Excerpts from a dataset:
------------------------------
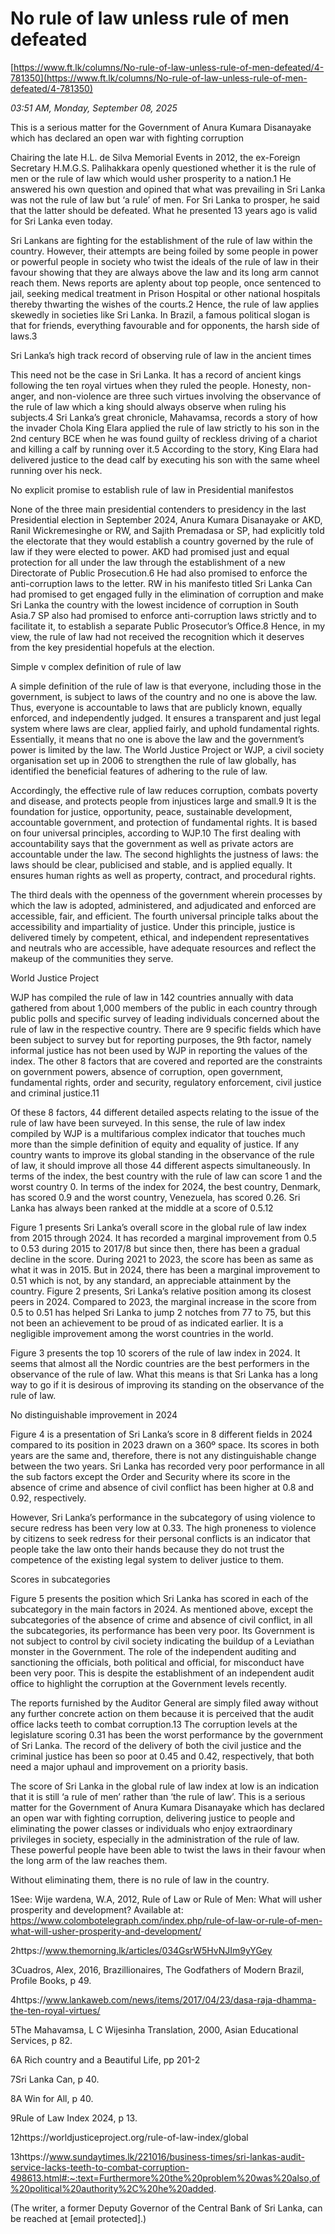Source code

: # No rule of law unless rule of men defeated

[https://www.ft.lk/columns/No-rule-of-law-unless-rule-of-men-defeated/4-781350](https://www.ft.lk/columns/No-rule-of-law-unless-rule-of-men-defeated/4-781350)

*03:51 AM, Monday, September 08, 2025*

This is a serious matter for the Government of Anura Kumara Disanayake which has declared an open war with fighting corruption

Chairing the late H.L. de Silva Memorial Events in 2012, the ex-Foreign Secretary H.M.G.S. Palihakkara openly questioned whether it is the rule of men or the rule of law which would usher prosperity to a nation.1 He answered his own question and opined that what was prevailing in Sri Lanka was not the rule of law but ‘a rule’ of men. For Sri Lanka to prosper, he said that the latter should be defeated. What he presented 13 years ago is valid for Sri Lanka even today.

Sri Lankans are fighting for the establishment of the rule of law within the country. However, their attempts are being foiled by some people in power or powerful people in society who twist the ideals of the rule of law in their favour showing that they are always above the law and its long arm cannot reach them. News reports are aplenty about top people, once sentenced to jail, seeking medical treatment in Prison Hospital or other national hospitals thereby thwarting the wishes of the courts.2 Hence, the rule of law applies skewedly in societies like Sri Lanka. In Brazil, a famous political slogan is that for friends, everything favourable and for opponents, the harsh side of laws.3

Sri Lanka’s high track record of observing rule of law in the ancient times

This need not be the case in Sri Lanka. It has a record of ancient kings following the ten royal virtues when they ruled the people. Honesty, non-anger, and non-violence are three such virtues involving the observance of the rule of law which a king should always observe when ruling his subjects.4 Sri Lanka’s great chronicle, Mahavamsa, records a story of how the invader Chola King Elara applied the rule of law strictly to his son in the 2nd century BCE when he was found guilty of reckless driving of a chariot and killing a calf by running over it.5 According to the story, King Elara had delivered justice to the dead calf by executing his son with the same wheel running over his neck.

No explicit promise to establish rule of law in Presidential manifestos

None of the three main presidential contenders to presidency in the last Presidential election in September 2024, Anura Kumara Disanayake or AKD, Ranil Wickremesinghe or RW, and Sajith Premadasa or SP, had explicitly told the electorate that they would establish a country governed by the rule of law if they were elected to power. AKD had promised just and equal protection for all under the law through the establishment of a new Directorate of Public Prosecution.6 He had also promised to enforce the anti-corruption laws to the letter. RW in his manifesto titled Sri Lanka Can had promised to get engaged fully in the elimination of corruption and make Sri Lanka the country with the lowest incidence of corruption in South Asia.7 SP also had promised to enforce anti-corruption laws strictly and to facilitate it, to establish a separate Public Prosecutor’s Office.8 Hence, in my view, the rule of law had not received the recognition which it deserves from the key presidential hopefuls at the election.

Simple v complex definition of rule of law

A simple definition of the rule of law is that everyone, including those in the government, is subject to laws of the country and no one is above the law. Thus, everyone is accountable to laws that are publicly known, equally enforced, and independently judged. It ensures a transparent and just legal system where laws are clear, applied fairly, and uphold fundamental rights. Essentially, it means that no one is above the law and the government’s power is limited by the law. The World Justice Project or WJP, a civil society organisation set up in 2006 to strengthen the rule of law globally, has identified the beneficial features of adhering to the rule of law.

Accordingly, the effective rule of law reduces corruption, combats poverty and disease, and protects people from injustices large and small.9 It is the foundation for justice, opportunity, peace, sustainable development, accountable government, and protection of fundamental rights. It is based on four universal principles, according to WJP.10 The first dealing with accountability says that the government as well as private actors are accountable under the law. The second highlights the justness of laws: the laws should be clear, publicised and stable, and is applied equally. It ensures human rights as well as property, contract, and procedural rights.

The third deals with the openness of the government wherein processes by which the law is adopted, administered, and adjudicated and enforced are accessible, fair, and efficient. The fourth universal principle talks about the accessibility and impartiality of justice. Under this principle, justice is delivered timely by competent, ethical, and independent representatives and neutrals who are accessible, have adequate resources and reflect the makeup of the communities they serve.

World Justice Project

WJP has compiled the rule of law in 142 countries annually with data gathered from about 1,000 members of the public in each country through public polls and specific survey of leading individuals concerned about the rule of law in the respective country. There are 9 specific fields which have been subject to survey but for reporting purposes, the 9th factor, namely informal justice has not been used by WJP in reporting the values of the index. The other 8 factors that are covered and reported are the constraints on government powers, absence of corruption, open government, fundamental rights, order and security, regulatory enforcement, civil justice and criminal justice.11

Of these 8 factors, 44 different detailed aspects relating to the issue of the rule of law have been surveyed. In this sense, the rule of law index compiled by WJP is a multifarious complex indicator that touches much more than the simple definition of equity and equality of justice. If any country wants to improve its global standing in the observance of the rule of law, it should improve all those 44 different aspects simultaneously. In terms of the index, the best country with the rule of law can score 1 and the worst country 0. In terms of the index for 2024, the best country, Denmark, has scored 0.9 and the worst country, Venezuela, has scored 0.26. Sri Lanka has always been ranked at the middle at a score of 0.5.12

Figure 1 presents Sri Lanka’s overall score in the global rule of law index from 2015 through 2024. It has recorded a marginal improvement from 0.5 to 0.53 during 2015 to 2017/8 but since then, there has been a gradual decline in the score. During 2021 to 2023, the score has been as same as what it was in 2015. But in 2024, there has been a marginal improvement to 0.51 which is not, by any standard, an appreciable attainment by the country. Figure 2 presents, Sri Lanka’s relative position among its closest peers in 2024. Compared to 2023, the marginal increase in the score from 0.5 to 0.51 has helped Sri Lanka to jump 2 notches from 77 to 75, but this not been an achievement to be proud of as indicated earlier. It is a negligible improvement among the worst countries in the world.

Figure 3 presents the top 10 scorers of the rule of law index in 2024. It seems that almost all the Nordic countries are the best performers in the observance of the rule of law. What this means is that Sri Lanka has a long way to go if it is desirous of improving its standing on the observance of the rule of law.

No distinguishable improvement in 2024

Figure 4 is a presentation of Sri Lanka’s score in 8 different fields in 2024 compared to its position in 2023 drawn on a 360º space. Its scores in both years are the same and, therefore, there is not any distinguishable change between the two years. Sri Lanka has recorded very poor performance in all the sub factors except the Order and Security where its score in the absence of crime and absence of civil conflict has been higher at 0.8 and 0.92, respectively.

However, Sri Lanka’s performance in the subcategory of using violence to secure redress has been very low at 0.33. The high proneness to violence by citizens to seek redress for their personal conflicts is an indicator that people take the law onto their hands because they do not trust the competence of the existing legal system to deliver justice to them.

Scores in subcategories

Figure 5 presents the position which Sri Lanka has scored in each of the subcategory in the main factors in 2024. As mentioned above, except the subcategories of the absence of crime and absence of civil conflict, in all the subcategories, its performance has been very poor. Its Government is not subject to control by civil society indicating the buildup of a Leviathan monster in the Government. The role of the independent auditing and sanctioning the officials, both political and official, for misconduct have been very poor. This is despite the establishment of an independent audit office to highlight the corruption at the Government levels recently.

The reports furnished by the Auditor General are simply filed away without any further concrete action on them because it is perceived that the audit office lacks teeth to combat corruption.13 The corruption levels at the legislature scoring 0.31 has been the worst performance by the government of Sri Lanka. The record of the delivery of both the civil justice and the criminal justice has been so poor at 0.45 and 0.42, respectively, that both need a major uphaul and improvement on a priority basis.

The score of Sri Lanka in the global rule of law index at low is an indication that it is still ‘a rule of men’ rather than ‘the rule of law’. This is a serious matter for the Government of Anura Kumara Disanayake which has declared an open war with fighting corruption, delivering justice to people and eliminating the power classes or individuals who enjoy extraordinary privileges in society, especially in the administration of the rule of law. These powerful people have been able to twist the laws in their favour when the long arm of the law reaches them.

Without eliminating them, there is no rule of law in the country.

1See: Wije wardena, W.A, 2012, Rule of Law or Rule of Men: What will usher prosperity and development? Available at: https://www.colombotelegraph.com/index.php/rule-of-law-or-rule-of-men-what-will-usher-prosperity-and-development/

2https://www.themorning.lk/articles/034GsrW5HvNJIm9yYGey

3Cuadros, Alex, 2016, Brazillionaires, The Godfathers of Modern Brazil, Profile Books, p 49.

4https://www.lankaweb.com/news/items/2017/04/23/dasa-raja-dhamma-the-ten-royal-virtues/

5The Mahavamsa, L C Wijesinha Translation, 2000, Asian Educational Services, p 82.

6A Rich country and a Beautiful Life, pp 201-2

7Sri Lanka Can, p 40.

8A Win for All, p 40.

9Rule of Law Index 2024, p 13.

12https://worldjusticeproject.org/rule-of-law-index/global

13https://www.sundaytimes.lk/221016/business-times/sri-lankas-audit-service-lacks-teeth-to-combat-corruption-498613.html#:~:text=Furthermore%20the%20problem%20was%20also,of%20political%20authority%2C%20he%20added.

(The writer, a former Deputy Governor of the Central Bank of Sri Lanka, can be reached at [email protected].)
------------------------------
Extract every line of the records above that contains the word "eliminating".

OUTPUT FOR THIS TASK:
The score of Sri Lanka in the global rule of law index at low is an indication that it is still ‘a rule of men’ rather than ‘the rule of law’. This is a serious matter for the Government of Anura Kumara Disanayake which has declared an open war with fighting corruption, delivering justice to people and eliminating the power classes or individuals who enjoy extraordinary privileges in society, especially in the administration of the rule of law. These powerful people have been able to twist the laws in their favour when the long arm of the law reaches them.
Without eliminating them, there is no rule of law in the country.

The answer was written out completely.